Jede Wette, er hatte es mit voller Absicht so eingefädelt, dass ich das sagen würde.
 

Die Schwester kam, sie war schon vorher von Reborn über meine "vorzeitige Genesung" unterrichtet worden. Ich fixierte starr irgendeinen Punkt an der gegenüberliegenden Wand, während sie irgendwelches Zeug aus mir herausfischte, und musste mich danach von Reborn mit einer Leon-Peitsche zur Kantine jagen lassen, wo er mir dann nach einigen Vorschlägen zu Chromes Rettung ein absolutes Verbot zum Verlassen des Krankenhauses erteilte, was mich darauf schließen ließ, dass es doch ziemlich mies um uns bestellt war, da "Zwei Treppen runter und anschließend wieder hoch laufen" ja anscheinend das Schlimmste war, was man mir im Moment antun konnte. Die Tatsache, dass ich danach mit meinen Kräften völlig am Ende war, zurück aufs Bett fiel (was übrigens wehtat) und sofort einschlief, obwohl es noch nicht einmal 11:30 Uhr war, trug auch nicht gerade zu einer Besserung des Gesamtbildes bei.
 

Als ich wieder aufwachte, fühlte sich mein Körper zwar etwas besser an, dafür hatte ich aber unglaubliche Kopfschmerzen.
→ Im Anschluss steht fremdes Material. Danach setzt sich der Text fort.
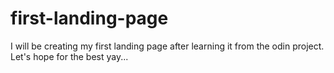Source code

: # first-landing-page

I will be creating my first landing page after learning it from the odin project.
Let's hope for the best
yay...
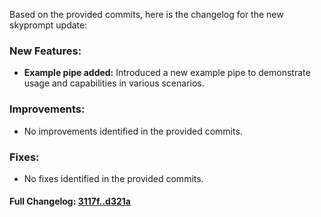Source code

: Based on the provided commits, here is the changelog for the new skyprompt update:

### **New Features:**
- **Example pipe added:** Introduced a new example pipe to demonstrate usage and capabilities in various scenarios.

### **Improvements:**
- No improvements identified in the provided commits.

### **Fixes:**
- No fixes identified in the provided commits.

#### **Full Changelog:** [3117f..d321a](https://github.com/mediar-ai/skyprompt/compare/3117f..d321a)

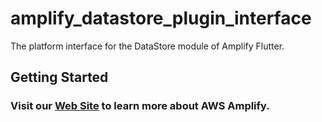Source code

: # amplify_datastore_plugin_interface

The platform interface for the DataStore module of Amplify Flutter.

## Getting Started

### Visit our [Web Site](https://docs.amplify.aws/) to learn more about AWS Amplify.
Diesen Kopfschmerze schrieb ich es zunächst auch zu, dass ich den gesamten Raum und auch Dino-san, der in der Zwischenzeit anscheinend wieder auf den Stuhl neben meinem Bett zurückgekehrt war, um auf mich aufzupassen, dann eingeschlafen war und jetzt durch meine unruhigen Bewegungen wieder wach wurde, zunächst in einem tiefen Blutrot wahrnahm, was aber, wie ich nach einigen Momenten feststellte, daran lag, dass draußen gerade die Sonne unterging, was wiederum bedeutete, dass ich selbst nach den beiden Tagen, die ich ohnmächtig gewesen war, noch einmal mindestens sieben Stunden geschlafen hatte.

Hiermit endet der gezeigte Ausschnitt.